Magic carpets and flying horses, caverns glittering with gold, unexpected plotlines following the fortunes of heroes and villains - who can fail to be enthralled by the magic and wonder of the tales of the One Thousand and One Nights?
This most celebrated collections of tales feature shape-shifting and miraculous transportation across continents, powerful jinn who rise like smoke from simple vessels, dreams that delve into the secrets of the subconscious, and gigantic, man-carrying birds.

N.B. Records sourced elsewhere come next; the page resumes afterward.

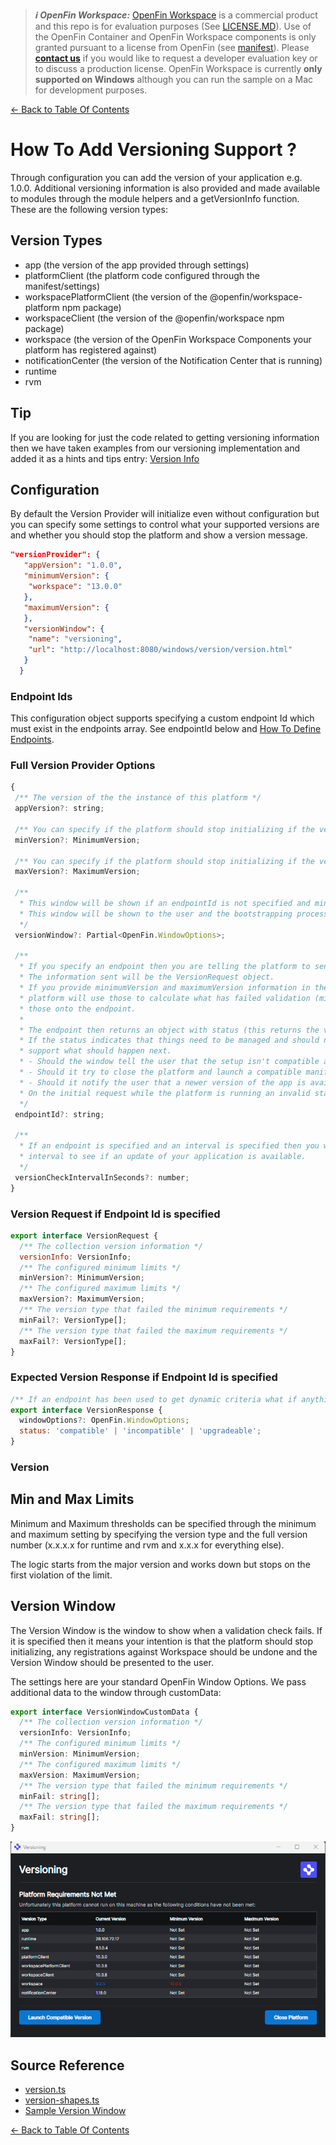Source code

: > **_:information_source: OpenFin Workspace:_** [OpenFin Workspace](https://www.openfin.co/workspace/) is a commercial product and this repo is for evaluation purposes (See [LICENSE.MD](../LICENSE.MD)). Use of the OpenFin Container and OpenFin Workspace components is only granted pursuant to a license from OpenFin (see [manifest](../public/manifest.fin.json)). Please [**contact us**](https://www.openfin.co/workspace/poc/) if you would like to request a developer evaluation key or to discuss a production license.
> OpenFin Workspace is currently **only supported on Windows** although you can run the sample on a Mac for development purposes.

[<- Back to Table Of Contents](../README.md)

# How To Add Versioning Support ?

Through configuration you can add the version of your application e.g. 1.0.0. Additional versioning information is also provided and made available to modules through the module helpers and a getVersionInfo function. These are the following version types:

## Version Types

- app (the version of the app provided through settings)
- platformClient (the platform code configured through the manifest/settings)
- workspacePlatformClient (the version of the @openfin/workspace-platform npm package)
- workspaceClient (the version of the @openfin/workspace npm package)
- workspace (the version of the OpenFin Workspace Components your platform has registered against)
- notificationCenter (the version of the Notification Center that is running)
- runtime
- rvm

## Tip

If you are looking for just the code related to getting versioning information then we have taken examples from our versioning implementation and added it as a hints and tips entry: [Version Info](../../hints-and-tips/docs/version-info.md)

## Configuration

By default the Version Provider will initialize even without configuration but you can specify some settings to control what your supported versions are and whether you should stop the platform and show a version message.

```json
"versionProvider": {
   "appVersion": "1.0.0",
   "minimumVersion": {
    "workspace": "13.0.0"
   },
   "maximumVersion": {
   },
   "versionWindow": {
    "name": "versioning",
    "url": "http://localhost:8080/windows/version/version.html"
   }
  }
```

### Endpoint Ids

This configuration object supports specifying a custom endpoint Id which must exist in the endpoints array. See endpointId below and [How To Define Endpoints](./how-to-define-endpoints.md).

### Full Version Provider Options

```javascript
{
 /** The version of the the instance of this platform */
 appVersion?: string;

 /** You can specify if the platform should stop initializing if the version is less than any of the specified minimum versions */
 minVersion?: MinimumVersion;

 /** You can specify if the platform should stop initializing if the version is more than any of the specified maximum versions */
 maxVersion?: MaximumVersion;

 /**
  * This window will be shown if an endpointId is not specified and min and max criteria has been specified and has not been met.
  * This window will be shown to the user and the bootstrapping process will be stopped.
  */
 versionWindow?: Partial<OpenFin.WindowOptions>;

 /**
  * If you specify an endpoint then you are telling the platform to send information to this endpoint.
  * The information sent will be the VersionRequest object.
  * If you provide minimumVersion and maximumVersion information in the settings then the
  * platform will use those to calculate what has failed validation (minimum and/or maximum) and pass
  * those onto the endpoint.
  *
  * The endpoint then returns an object with status (this returns the version info you sent, the min/max rules and what has failed. The failures indicate the state of the platform.).
  * If the status indicates that things need to be managed and should not proceed they will have a windowOptions property. This should be launched and that window will be built to
  * support what should happen next.
  * - Should the window tell the user that the setup isn't compatible and offer to shut down the platform?
  * - Should it try to close the platform and launch a compatible manifest?
  * - Should it notify the user that a newer version of the app is available and that they should restart?
  * On the initial request while the platform is running an invalid status will result in the bootstrapping stopping.
  */
 endpointId?: string;

 /**
  * If an endpoint is specified and an interval is specified then you want the platform to call this endpoint on an
  * interval to see if an update of your application is available.
  */
 versionCheckIntervalInSeconds?: number;
}
```

### Version Request if Endpoint Id is specified

```javascript
export interface VersionRequest {
  /** The collection version information */
  versionInfo: VersionInfo;
  /** The configured minimum limits */
  minVersion?: MinimumVersion;
  /** The configured maximum limits */
  maxVersion?: MaximumVersion;
  /** The version type that failed the minimum requirements */
  minFail?: VersionType[];
  /** The version type that failed the maximum requirements */
  maxFail?: VersionType[];
}
```

### Expected Version Response if Endpoint Id is specified

```javascript
/** If an endpoint has been used to get dynamic criteria what if anything has been the response. */
export interface VersionResponse {
  windowOptions?: OpenFin.WindowOptions;
  status: 'compatible' | 'incompatible' | 'upgradeable';
}
```

### Version

## Min and Max Limits

Minimum and Maximum thresholds can be specified through the minimum and maximum setting by specifying the version type and the full version number (x.x.x.x for runtime and rvm and x.x.x for everything else).

The logic starts from the major version and works down but stops on the first violation of the limit.

## Version Window

The Version Window is the window to show when a validation check fails. If it is specified then it means your intention is that the platform should stop initializing, any registrations against Workspace should be undone and the Version Window should be presented to the user.

The settings here are your standard OpenFin Window Options. We pass additional data to the window through customData:

```typescript
export interface VersionWindowCustomData {
  /** The collection version information */
  versionInfo: VersionInfo;
  /** The configured minimum limits */
  minVersion: MinimumVersion;
  /** The configured maximum limits */
  maxVersion: MaximumVersion;
  /** The version type that failed the minimum requirements */
  minFail: string[];
  /** The version type that failed the maximum requirements */
  maxFail: string[];
}
```

![Example Version Window](./assets/version-window.png)

## Source Reference

- [version.ts](../client/src/framework/version.ts)
- [version-shapes.ts](../client/src/framework/shapes/version-shapes.ts)
- [Sample Version Window](../public/windows/version)

[<- Back to Table Of Contents](../README.md)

The backdrop for the tales moves from barren deserts to spectacular cities, from the edge of the world to the inner sanctuaries of mighty rulers. Kings and paupers, benevolent sages and devious magicians, worthy princesses and unscrupulous harlots - all play their part in teaching important truths and providing lively entertainment.
This innovative book offers retellings of a selection of tales that have captured the imaginations of countless people over many centuries. Accompanying each is a contemporary short story that reframes the messages and teachings of the original, specifically written for an adult audience.
Here are stories of betrayal and murder, exploitation and sibling rivalry, soul-searching and discovery. The modern parallel tales swap the busy alleyways of old Baghdad for the horror of Saddam's prisons, move from following caravans sweeping across the Sahara to modern day pilgrims trekking along the Caminos of northern Spain, and lift Aladdin out of his cave to unwittingly face Triad gangsters and antiques smugglers.
Wayward Baptist ministers, adulterous accountants, and eco-warrior backpackers follow in the footsteps of the no-less colorful characters than those that feature in the original tales.
The result is a gripping collection of tales that may continue to bring the mystery and magic of the Nights to life.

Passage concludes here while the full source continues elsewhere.